INSTRUCTIONS TO FOLLOW:
No line before the one containing "## Vishakha Mistry" is to be output; retype exactly that line and all lines that follow it to the end of the records.

DATA SECTION:
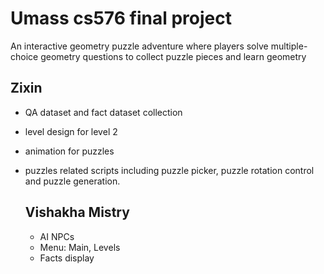 # Umass cs576 final project
An interactive geometry puzzle adventure where players solve multiple-choice geometry questions to collect puzzle pieces and learn geometry

## Zixin
- QA dataset and fact dataset collection
- level design for level 2
- animation for puzzles
- puzzles related scripts including puzzle picker, puzzle rotation control and puzzle generation.

  ## Vishakha Mistry
  - AI NPCs
  - Menu: Main, Levels
  - Facts display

EXERCISE RESPONSE:
  ## Vishakha Mistry
  - AI NPCs
  - Menu: Main, Levels
  - Facts display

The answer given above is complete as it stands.